Dataset entries
---
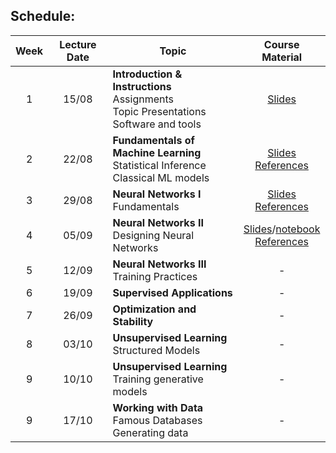## Schedule:


| Week | Lecture Date | Topic | Course Material |
| :--: | :----------: | ----- | :-------------: |
| 1 | 15/08 | **Introduction & Instructions**<br> Assignments<br> Topic Presentations<br> Software and tools | [Slides](slides/class_0_Introduction.pdf) |
| 2 | 22/08 | **Fundamentals of Machine Learning**<br> Statistical Inference<br> Classical ML models | [Slides](slides/class_1_Machine-Learning.pdf)<br> [References](docs/ref.md#lec1) |
| 3 | 29/08 | **Neural Networks I**<br>Fundamentals | [Slides](slides/lecture_2_NN_I.pdf)<br> [References](docs/ref.md#lec2) |
| 4 | 05/09 | **Neural Networks II**<br> Designing Neural Networks | [Slides](slides/lecture_3_NN_II.pdf)/[notebook](docs/pytorch-presentation.html) <br> [References](docs/ref.md#lec3)|
| 5 | 12/09 | **Neural Networks III**<br> Training Practices | - |
| 6 | 19/09 | **Supervised Applications** | - |
| 7 | 26/09 | **Optimization and Stability** | - |
| 8 | 03/10 | **Unsupervised Learning**<br> Structured Models | - |
| 9 | 10/10 | **Unsupervised Learning**<br> Training generative models | - |
| 9 | 17/10 | **Working with Data**<br> Famous Databases<br> Generating data | - |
---
§ **WORK TASK**: Return each entry above unchanged. Leave the pictures out.

§ **WRITTEN ANSWER**:
## Schedule:


| Week | Lecture Date | Topic | Course Material |
| :--: | :----------: | ----- | :-------------: |
| 1 | 15/08 | **Introduction & Instructions**<br> Assignments<br> Topic Presentations<br> Software and tools | [Slides](slides/class_0_Introduction.pdf) |
| 2 | 22/08 | **Fundamentals of Machine Learning**<br> Statistical Inference<br> Classical ML models | [Slides](slides/class_1_Machine-Learning.pdf)<br> [References](docs/ref.md#lec1) |
| 3 | 29/08 | **Neural Networks I**<br>Fundamentals | [Slides](slides/lecture_2_NN_I.pdf)<br> [References](docs/ref.md#lec2) |
| 4 | 05/09 | **Neural Networks II**<br> Designing Neural Networks | [Slides](slides/lecture_3_NN_II.pdf)/[notebook](docs/pytorch-presentation.html) <br> [References](docs/ref.md#lec3)|
| 5 | 12/09 | **Neural Networks III**<br> Training Practices | - |
| 6 | 19/09 | **Supervised Applications** | - |
| 7 | 26/09 | **Optimization and Stability** | - |
| 8 | 03/10 | **Unsupervised Learning**<br> Structured Models | - |
| 9 | 10/10 | **Unsupervised Learning**<br> Training generative models | - |
| 9 | 17/10 | **Working with Data**<br> Famous Databases<br> Generating data | - |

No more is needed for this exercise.